Interview mit Ekaterina Lemonjava

Carla Küffner

Abstract In this interview, Ekaterina Lemonjava tells about her travel through europe influenced by the Dublin Regulation. In 2012, Lemonjava initiated a common hunger strike in four closed asylum centers in Poland to protest against the living conditions, while herself beeing datained. She explains how she created a network of participants and supporters and how she made their demands public in Polish society. The protest was followed by a monitoring of an independant NGO, stating significant changes to the regime in closed centers two years later.

Keywords Hunger-strike, Poland, mobilisation out of closed asylum center, protest, activism

Zum ersten Mal habe ich Ekaterina letztes Jahr getroffen, als wir von München aus gemeinsam nach Luxemburg getrampt sind. Wir waren auf dem Weg zum March for Freedom of Movement1 von Straßburg nach Brüssel. Auf unserer Reise hat sie mir vom Hungerstreik in polnischen Haftzentren für Migrant_innen 2012 erzählt. Stück für Stück wurde mir klar, dass diese Aktion, von der ich viel gelesen und gehört hatte, von ihr koordiniert worden ist. Obwohl sie selbst in Lesznowola inhaftiert war, gelang es ihr, in vier der sechs geschlossenen Camps gleichzeitig Proteste zu initiieren. Diese führten schließlich dazu, dass in Polen ein Inhaftierungsverbot für Kinder und Schwangere beschlossen wurde. Trotz laufender Ermittlungen wegen Amtsmissbrauch gegen das Wachpersonal des Camps in Lesznowola wurde Ekaterina gemeinsam mit anderen in den Hungerstreik involvierten Aktivist_innen im Anschluss aus Polen abgeschoben. Ich fragte sie: „Wie praktizierst du Widerstand, während du in einem dir fremden Land in Haft bist? Unter so schwierigen Voraussetzungen, ohne polnisch zu verstehen oder zu sprechen, ohne ein lokales soziales Netzwerk?“ Während wir unseren Daumen heraushalten und auf unsere erste Mitfahrt warten, erzählt mir Ekaterina die Geschichte des Protestes. Sie beginnt mit ihren Gründen, Georgien zu verlassen, wo sie die Inhaberin eines Rock-Clubs in Tiflis war.
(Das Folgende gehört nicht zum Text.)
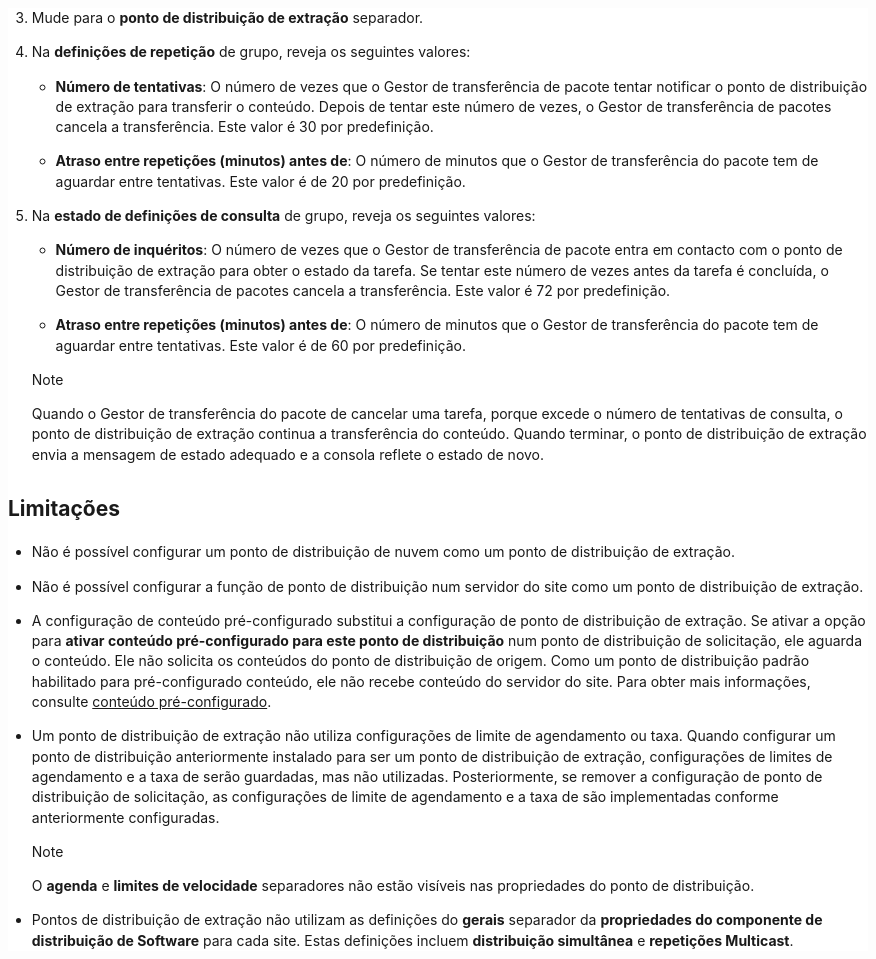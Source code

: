 3. Mude para o **ponto de distribuição de extração** separador.  

4.  Na **definições de repetição** de grupo, reveja os seguintes valores:  

    -   **Número de tentativas**: O número de vezes que o Gestor de transferência de pacote tentar notificar o ponto de distribuição de extração para transferir o conteúdo. Depois de tentar este número de vezes, o Gestor de transferência de pacotes cancela a transferência. Este valor é 30 por predefinição.  

    -   **Atraso entre repetições (minutos) antes de**: O número de minutos que o Gestor de transferência do pacote tem de aguardar entre tentativas. Este valor é de 20 por predefinição.  

5.  Na **estado de definições de consulta** de grupo, reveja os seguintes valores:  

    -   **Número de inquéritos**: O número de vezes que o Gestor de transferência de pacote entra em contacto com o ponto de distribuição de extração para obter o estado da tarefa. Se tentar este número de vezes antes da tarefa é concluída, o Gestor de transferência de pacotes cancela a transferência. Este valor é 72 por predefinição.   

    -   **Atraso entre repetições (minutos) antes de**: O número de minutos que o Gestor de transferência do pacote tem de aguardar entre tentativas. Este valor é de 60 por predefinição.   
    
    > [!NOTE]  
    >  Quando o Gestor de transferência do pacote de cancelar uma tarefa, porque excede o número de tentativas de consulta, o ponto de distribuição de extração continua a transferência do conteúdo. Quando terminar, o ponto de distribuição de extração envia a mensagem de estado adequado e a consola reflete o estado de novo.  
    


## <a name="limitations"></a>Limitações 

-   Não é possível configurar um ponto de distribuição de nuvem como um ponto de distribuição de extração.  

-   Não é possível configurar a função de ponto de distribuição num servidor do site como um ponto de distribuição de extração.  

-   A configuração de conteúdo pré-configurado substitui a configuração de ponto de distribuição de extração. Se ativar a opção para **ativar conteúdo pré-configurado para este ponto de distribuição** num ponto de distribuição de solicitação, ele aguarda o conteúdo. Ele não solicita os conteúdos do ponto de distribuição de origem. Como um ponto de distribuição padrão habilitado para pré-configurado conteúdo, ele não recebe conteúdo do servidor do site. Para obter mais informações, consulte [conteúdo pré-configurado](/sccm/core/plan-design/hierarchy/manage-network-bandwidth#BKMK_PrestagingContent).  

-   Um ponto de distribuição de extração não utiliza configurações de limite de agendamento ou taxa. Quando configurar um ponto de distribuição anteriormente instalado para ser um ponto de distribuição de extração, configurações de limites de agendamento e a taxa de serão guardadas, mas não utilizadas. Posteriormente, se remover a configuração de ponto de distribuição de solicitação, as configurações de limite de agendamento e a taxa de são implementadas conforme anteriormente configuradas.  

    > [!NOTE]  
    >  O **agenda** e **limites de velocidade** separadores não estão visíveis nas propriedades do ponto de distribuição.  

-   Pontos de distribuição de extração não utilizam as definições do **gerais** separador da **propriedades do componente de distribuição de Software** para cada site. Estas definições incluem **distribuição simultânea** e **repetições Multicast**.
Georgia has a very rich culture. You probably know that, five to six years ago, skeletons of the first Europeans was discovered in Georgia? For politicians, Georgia has the status of a safe third country. So, what does it mean to be a citizen of Georgia? Unfortunately, it means to be in big shit. There is no division between personal and public life; there is no justice (and besides, the meaning of justice is often changed); law is not functioning; and my own residential life depends on my rich and influential father, on my lover, or on government relations.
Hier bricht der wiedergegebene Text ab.